Ross Rogers Ross Rogers - 7 months ago 12
Python Question

Why isn't my optional group greedy? /(5)?.*/

I thought that even though a group was optional

?
, that it would still be greedy and consume characters, if it could, before going to the next part of the regex.

When I specify the simplified regex
(5)?.*
versus
(5).*
(group 1 not optional), I see different behavior in python 2.7.6, even though I would expect the same behavior using the exact same string:

>>> import re
>>> s = 'before [5.5s] after'
>>> r = re.compile(r'(5)?.*')
>>> print r.search(s).groups()
(None,)

>>> r2 = re.compile(r'(5).*')
>>> print r2.search(s).groups()
('5',)


What am I not getting? Why is the first regex,
r
, not sucking up a 5?

Note: I need the theory of why, as any attempt at solving this particular regex won't help me. This is an SSCCE. I have a more complex regex and I really wish to fill in the gap of my knowledge as to why the optional group isn't being as greedy as I would have thought and would like.

Answer

First example:

  • Your regular expression is matched against the entire string s.
  • Therefore, the first character of s, which is a "b", is matched against (5)?, which doesn't result in a match.
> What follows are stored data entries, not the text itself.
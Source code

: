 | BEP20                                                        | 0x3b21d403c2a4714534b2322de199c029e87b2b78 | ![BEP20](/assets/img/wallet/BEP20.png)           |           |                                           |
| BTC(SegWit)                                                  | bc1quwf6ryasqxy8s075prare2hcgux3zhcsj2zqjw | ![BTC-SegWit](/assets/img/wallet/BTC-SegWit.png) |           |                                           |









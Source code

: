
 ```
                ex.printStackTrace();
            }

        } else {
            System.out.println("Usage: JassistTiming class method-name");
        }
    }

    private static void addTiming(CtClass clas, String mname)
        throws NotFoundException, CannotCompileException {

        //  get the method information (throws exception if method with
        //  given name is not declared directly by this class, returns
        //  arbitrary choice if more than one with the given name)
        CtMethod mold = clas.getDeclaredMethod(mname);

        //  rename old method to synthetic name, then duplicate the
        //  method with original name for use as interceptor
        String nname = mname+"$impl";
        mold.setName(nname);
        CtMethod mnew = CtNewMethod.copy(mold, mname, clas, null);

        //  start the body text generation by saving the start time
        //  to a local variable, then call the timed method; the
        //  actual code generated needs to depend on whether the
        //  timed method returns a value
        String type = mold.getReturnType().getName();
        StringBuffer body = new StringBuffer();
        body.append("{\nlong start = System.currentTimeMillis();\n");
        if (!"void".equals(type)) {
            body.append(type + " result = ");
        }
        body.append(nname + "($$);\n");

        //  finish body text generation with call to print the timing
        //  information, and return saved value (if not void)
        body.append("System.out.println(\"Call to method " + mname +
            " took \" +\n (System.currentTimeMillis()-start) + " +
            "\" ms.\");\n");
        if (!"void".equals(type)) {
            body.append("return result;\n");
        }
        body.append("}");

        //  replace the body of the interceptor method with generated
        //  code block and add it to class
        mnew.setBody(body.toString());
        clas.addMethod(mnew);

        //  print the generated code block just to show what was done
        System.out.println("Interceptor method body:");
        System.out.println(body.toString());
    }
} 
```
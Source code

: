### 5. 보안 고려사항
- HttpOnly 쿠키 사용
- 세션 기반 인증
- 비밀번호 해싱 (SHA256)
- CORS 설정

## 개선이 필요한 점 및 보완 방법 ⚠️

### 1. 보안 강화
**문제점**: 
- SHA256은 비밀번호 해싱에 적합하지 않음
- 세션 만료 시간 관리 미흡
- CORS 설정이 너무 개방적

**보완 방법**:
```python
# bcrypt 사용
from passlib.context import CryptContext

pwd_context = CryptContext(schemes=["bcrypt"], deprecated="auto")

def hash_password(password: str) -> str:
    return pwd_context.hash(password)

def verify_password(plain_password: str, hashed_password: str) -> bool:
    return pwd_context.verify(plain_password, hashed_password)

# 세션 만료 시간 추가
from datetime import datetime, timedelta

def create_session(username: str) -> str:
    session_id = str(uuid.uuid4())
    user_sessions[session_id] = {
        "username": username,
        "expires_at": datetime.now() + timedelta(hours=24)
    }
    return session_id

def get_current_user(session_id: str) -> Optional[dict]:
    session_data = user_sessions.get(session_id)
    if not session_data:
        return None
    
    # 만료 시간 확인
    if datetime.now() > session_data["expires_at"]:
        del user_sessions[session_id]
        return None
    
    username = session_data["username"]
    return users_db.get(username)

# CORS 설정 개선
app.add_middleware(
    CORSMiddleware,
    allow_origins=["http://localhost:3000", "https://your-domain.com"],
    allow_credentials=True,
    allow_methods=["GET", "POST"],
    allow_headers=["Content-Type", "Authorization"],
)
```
That's not a problem, however, because (5)? is an optional part of the pattern, so the regex engine matches it zero times and keeps advancing the current position in the pattern.
  • The rest of the string matches the rest of the pattern, so the entire string is a match. The group (5) itself, however, didn't match anything, so you're seeing the None in your first example.

Second example:

  • The 5 is no longer optional, so the first character of a potentially matching string has to be a "5". Therefore, a potential match starts at the "5" after "before [".
  • In order to be a match, the remaining string has to match the remaining pattern .*, which it does.

Note that in general, using the greedy .* is almost never what you want.